A number of drugs are being used to treat melanoma, either one at a time or in combinations. Unfortunately, to date, the response of melanomas to chemotherapy has been limited. Currently, Dacarbazine (DTIC), given by injection, is the only chemotherapy approved by the FDA. DTIC may be combined with carmustin (BCNU) and tamoxifen, or with cisplatin and vinblastine. Another drug, temozolomide, can be given orally.

  • Carmustin (BCNU)
  • Cisplatin
  • Dacarbazine (DTIC)
  • Tamoxifen
  • Temozolomide
  • Vinblastine

Clinical trials
Many people diagnosed with melanoma, especially those with advanced disease, can participate in clinical trials to have access to new treatments while they are still experimental and not generally available. People diagnosed with Stage 3 and 4 melanoma might consider enrolling in a clinical trial, a new or experimental treatment. There are risks involved in enrolling in a clinical trial, but there can be benefits, as well.

Gene therapy
Gene therapy alters selected genes to correct genetic defects or enhance the cancer-fighting potential of cells. There is hope that making changes in genes will lead to successes in treating melanoma and a wide range of other diseases. However, this treatment is in the very early stages of research, and its effectiveness has yet to be proven.

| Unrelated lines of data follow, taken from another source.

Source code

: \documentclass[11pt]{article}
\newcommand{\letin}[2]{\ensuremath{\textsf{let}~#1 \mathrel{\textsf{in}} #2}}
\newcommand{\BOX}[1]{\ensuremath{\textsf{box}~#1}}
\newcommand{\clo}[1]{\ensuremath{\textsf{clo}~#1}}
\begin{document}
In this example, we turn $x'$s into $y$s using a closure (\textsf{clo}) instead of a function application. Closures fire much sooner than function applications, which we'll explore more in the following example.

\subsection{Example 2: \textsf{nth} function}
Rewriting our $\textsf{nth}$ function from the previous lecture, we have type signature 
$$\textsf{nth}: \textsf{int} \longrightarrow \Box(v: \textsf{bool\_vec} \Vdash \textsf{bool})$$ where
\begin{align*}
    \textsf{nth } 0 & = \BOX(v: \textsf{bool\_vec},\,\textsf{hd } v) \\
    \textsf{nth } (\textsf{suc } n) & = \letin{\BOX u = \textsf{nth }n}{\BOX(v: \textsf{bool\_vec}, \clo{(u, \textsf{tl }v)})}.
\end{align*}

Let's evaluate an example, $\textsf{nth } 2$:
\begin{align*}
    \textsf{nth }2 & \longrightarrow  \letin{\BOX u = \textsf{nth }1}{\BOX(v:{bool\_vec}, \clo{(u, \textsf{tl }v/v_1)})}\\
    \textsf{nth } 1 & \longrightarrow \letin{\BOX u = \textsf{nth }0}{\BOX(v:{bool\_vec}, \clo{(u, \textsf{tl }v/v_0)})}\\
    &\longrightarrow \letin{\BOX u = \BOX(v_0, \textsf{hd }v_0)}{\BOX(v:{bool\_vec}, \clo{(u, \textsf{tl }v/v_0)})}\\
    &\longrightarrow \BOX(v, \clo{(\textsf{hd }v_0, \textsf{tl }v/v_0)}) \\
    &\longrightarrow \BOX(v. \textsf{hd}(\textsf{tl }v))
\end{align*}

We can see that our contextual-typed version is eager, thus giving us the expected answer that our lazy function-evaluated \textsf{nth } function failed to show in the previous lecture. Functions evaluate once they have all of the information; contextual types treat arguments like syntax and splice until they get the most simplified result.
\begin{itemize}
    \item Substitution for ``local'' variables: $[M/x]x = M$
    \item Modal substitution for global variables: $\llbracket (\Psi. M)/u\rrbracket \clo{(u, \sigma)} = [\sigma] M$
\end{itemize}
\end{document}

immunotherapy is based on drugs that act on the body's immune system. Several types of experimental melanoma vaccines attempt to stimulate the immune system so that it reacts more strongly against melanoma cells, destroying the cancer or slowing the progression. These vaccines are not a part of routine treatment at this time.

Surgical procedures
The first step in treatment is the removal of the melanoma, usually by surgical excision (cutting it out). Most surgical excisions are performed in a doctor's office or as an outpatient procedure with local anesthesia. Resulting scars are usually small and improve over time.

Removing skin melanomas - During this procedure, the borders of both tumor and healthy skin are removed by cutting them out.

Removing lymph nodes - Some doctors believe in removing all the lymph nodes in the region of a melanoma tumor to reduce the chance of spread of hidden cancer cells. However, there is no evidence that non-palpable lymph node removal should be performed as a preventive measure.

Some simple precautions that you can take to prevent melanoma:

  • Avoid being outdoors too long between 10 a.m. and 3 p.m.
  • Avoid sources of UV light such as tanning beds and sun lamps.
  • Go for a skin cancer check up once every three years if you are 20 to 40 years old and annually if you are over 40.
  • Teach children about the harmful effects of excessive sun exposure and get them into the habit of using sunscreen and protective clothing for outdoor activities.
  • Use sunscreen with SPF factor of 15 even on a hazy or cloudy day.
  • Wear protective clothing when outdoors (shirt and hat).
  • Wear sunglasses with UV absorption of 99 to 100.

Early detection still remains the best weapon in fighting skin cancer. In fact, skin cancers like melanoma can be cured if detected early. Doctors suggest that people perform monthly self-examinations in front of a full-length mirror. All areas of the body must be checked, including palms and soles, back of the torso and back of the legs. Be advised that one out of three melanomas in men are located on the back.